A policy, such as blending five per cent renewables into jet fuel, would put all the airlines on a level playing field, he added.
But “there needs to be a willingness to get policy there,” he said. “There needs to be a driver, and I think the carbon driver is there.”
Tauvette agreed, noting that while the airline industry’s target of a 50 per cent reduction in greenhouse gasses has helped propel airlines’ work in renewables, domestic policy is still needed.
“We see jurisdictions other than Canada putting in incentives and policy programs that are helping to address some of the unique competitive issues that we have as airlines, and helping those airlines and jurisdictions reduce their carbon intensity,” Tauvette said. “We feel a bit of a threat on the Canadian side as to how we can do this right.
“It’s sad to see a lot of our feedstock be sent out of the country for other places in the world to reconvert it into renewable fuels, and then sent back here to be bought,” he added.
Tauvette believes the airline industry, its partners and government need to move forward to make renewable jet fuel happen.
Haig agreed, saying, “We’ll get the prices to the place where it doesn’t adversely affect the price of a flight, but we just have to keep moving, keep working together.”
‘The perfect opportunity’
Despite the challenges, all three panelists emphasized how much progress has been made in renewable jet fuel so far, and the number of opportunities in this space.

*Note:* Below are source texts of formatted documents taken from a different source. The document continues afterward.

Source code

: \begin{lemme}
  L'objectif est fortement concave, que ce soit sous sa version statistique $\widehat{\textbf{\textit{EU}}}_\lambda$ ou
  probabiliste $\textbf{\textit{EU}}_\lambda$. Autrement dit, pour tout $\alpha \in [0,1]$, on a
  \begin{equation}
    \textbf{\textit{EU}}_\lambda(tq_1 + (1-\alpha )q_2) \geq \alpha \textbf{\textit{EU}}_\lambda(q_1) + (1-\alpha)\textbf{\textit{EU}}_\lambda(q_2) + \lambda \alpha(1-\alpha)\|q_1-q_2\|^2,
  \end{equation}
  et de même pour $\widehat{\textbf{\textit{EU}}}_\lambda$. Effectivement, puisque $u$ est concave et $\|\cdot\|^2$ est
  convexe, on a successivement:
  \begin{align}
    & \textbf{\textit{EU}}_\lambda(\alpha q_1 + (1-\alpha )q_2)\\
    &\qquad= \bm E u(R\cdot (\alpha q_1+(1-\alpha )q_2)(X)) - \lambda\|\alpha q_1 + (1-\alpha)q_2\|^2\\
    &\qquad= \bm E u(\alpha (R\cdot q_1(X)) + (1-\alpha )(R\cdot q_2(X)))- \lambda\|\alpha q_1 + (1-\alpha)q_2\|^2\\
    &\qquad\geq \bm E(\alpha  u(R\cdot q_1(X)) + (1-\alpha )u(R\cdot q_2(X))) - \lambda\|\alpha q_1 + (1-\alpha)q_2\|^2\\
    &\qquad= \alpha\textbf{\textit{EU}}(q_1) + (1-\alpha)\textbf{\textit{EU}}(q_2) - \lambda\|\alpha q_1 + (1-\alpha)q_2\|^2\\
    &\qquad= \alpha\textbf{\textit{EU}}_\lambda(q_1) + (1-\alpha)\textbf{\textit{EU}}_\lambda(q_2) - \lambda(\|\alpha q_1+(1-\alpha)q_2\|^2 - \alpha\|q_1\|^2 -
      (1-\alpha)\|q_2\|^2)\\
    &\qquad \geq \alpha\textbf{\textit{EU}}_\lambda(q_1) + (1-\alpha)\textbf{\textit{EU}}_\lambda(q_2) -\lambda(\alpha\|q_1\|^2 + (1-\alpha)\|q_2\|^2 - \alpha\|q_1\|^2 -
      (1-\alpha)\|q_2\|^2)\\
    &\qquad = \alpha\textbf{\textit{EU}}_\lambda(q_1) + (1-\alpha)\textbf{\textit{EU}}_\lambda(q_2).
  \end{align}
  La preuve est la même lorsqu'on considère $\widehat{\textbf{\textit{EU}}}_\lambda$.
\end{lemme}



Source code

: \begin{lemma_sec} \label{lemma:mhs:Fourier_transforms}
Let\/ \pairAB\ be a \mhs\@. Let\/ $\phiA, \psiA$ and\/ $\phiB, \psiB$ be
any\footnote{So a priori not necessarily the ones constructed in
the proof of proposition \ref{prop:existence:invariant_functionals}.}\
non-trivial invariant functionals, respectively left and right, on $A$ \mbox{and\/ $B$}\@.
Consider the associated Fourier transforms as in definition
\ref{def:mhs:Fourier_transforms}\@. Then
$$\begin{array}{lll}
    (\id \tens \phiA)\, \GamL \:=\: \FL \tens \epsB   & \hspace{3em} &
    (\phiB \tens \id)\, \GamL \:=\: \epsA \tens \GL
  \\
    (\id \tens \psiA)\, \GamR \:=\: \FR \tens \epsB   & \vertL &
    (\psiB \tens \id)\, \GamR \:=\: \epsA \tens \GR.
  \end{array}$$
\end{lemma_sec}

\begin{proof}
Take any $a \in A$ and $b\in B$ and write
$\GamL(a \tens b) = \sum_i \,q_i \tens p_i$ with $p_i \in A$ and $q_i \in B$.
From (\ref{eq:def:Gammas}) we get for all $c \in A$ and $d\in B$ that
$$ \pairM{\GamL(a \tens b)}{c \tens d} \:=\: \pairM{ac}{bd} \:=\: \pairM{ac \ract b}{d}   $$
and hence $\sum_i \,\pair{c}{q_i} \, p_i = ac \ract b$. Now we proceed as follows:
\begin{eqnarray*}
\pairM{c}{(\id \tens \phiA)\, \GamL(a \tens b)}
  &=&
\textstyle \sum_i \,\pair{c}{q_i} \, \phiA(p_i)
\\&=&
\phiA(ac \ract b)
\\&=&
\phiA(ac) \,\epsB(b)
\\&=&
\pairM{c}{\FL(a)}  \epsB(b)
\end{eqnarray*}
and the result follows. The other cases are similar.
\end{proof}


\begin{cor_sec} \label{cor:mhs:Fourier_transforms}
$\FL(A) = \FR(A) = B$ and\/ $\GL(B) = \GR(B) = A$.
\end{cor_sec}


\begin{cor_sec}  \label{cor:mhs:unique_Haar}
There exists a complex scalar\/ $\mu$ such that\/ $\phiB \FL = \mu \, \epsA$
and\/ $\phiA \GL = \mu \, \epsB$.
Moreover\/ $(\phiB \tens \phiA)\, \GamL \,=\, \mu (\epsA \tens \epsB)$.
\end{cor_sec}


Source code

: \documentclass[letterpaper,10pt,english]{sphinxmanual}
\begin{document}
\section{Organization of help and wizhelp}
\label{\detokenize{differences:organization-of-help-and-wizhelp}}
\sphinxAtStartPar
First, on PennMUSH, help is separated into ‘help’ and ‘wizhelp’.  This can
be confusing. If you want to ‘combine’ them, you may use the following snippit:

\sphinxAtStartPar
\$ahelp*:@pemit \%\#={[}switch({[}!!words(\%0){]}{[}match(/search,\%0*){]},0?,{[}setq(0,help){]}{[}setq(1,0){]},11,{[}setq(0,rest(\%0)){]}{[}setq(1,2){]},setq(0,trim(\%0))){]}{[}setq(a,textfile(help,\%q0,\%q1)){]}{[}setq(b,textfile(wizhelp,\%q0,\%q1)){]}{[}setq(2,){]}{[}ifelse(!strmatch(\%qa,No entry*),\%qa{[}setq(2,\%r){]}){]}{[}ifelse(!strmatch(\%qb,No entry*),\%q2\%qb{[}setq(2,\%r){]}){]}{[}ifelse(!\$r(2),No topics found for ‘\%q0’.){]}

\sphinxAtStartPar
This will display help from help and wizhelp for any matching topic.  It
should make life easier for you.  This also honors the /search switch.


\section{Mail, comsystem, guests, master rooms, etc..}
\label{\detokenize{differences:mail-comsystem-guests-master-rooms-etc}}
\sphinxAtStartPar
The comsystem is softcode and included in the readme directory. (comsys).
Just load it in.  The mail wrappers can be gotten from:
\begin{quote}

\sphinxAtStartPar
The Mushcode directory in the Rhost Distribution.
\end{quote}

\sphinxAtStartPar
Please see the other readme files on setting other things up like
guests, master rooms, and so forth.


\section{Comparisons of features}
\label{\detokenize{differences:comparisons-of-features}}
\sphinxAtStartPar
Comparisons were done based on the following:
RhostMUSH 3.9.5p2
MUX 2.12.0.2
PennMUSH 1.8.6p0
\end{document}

Five years ago, conversations such as this would not have taken place, Wyton said.
“The fact that WestJet and EIA are actually talking about bringing something like this on, that’s the key to success,” Haig added.
“The technology is there – it really is about setting up a key value chain with the feedstock, we need to get that done,” Tauvette said. “Canada, and Edmonton, has the perfect opportunity to do that, with all the refining here, the universities and knowledge.”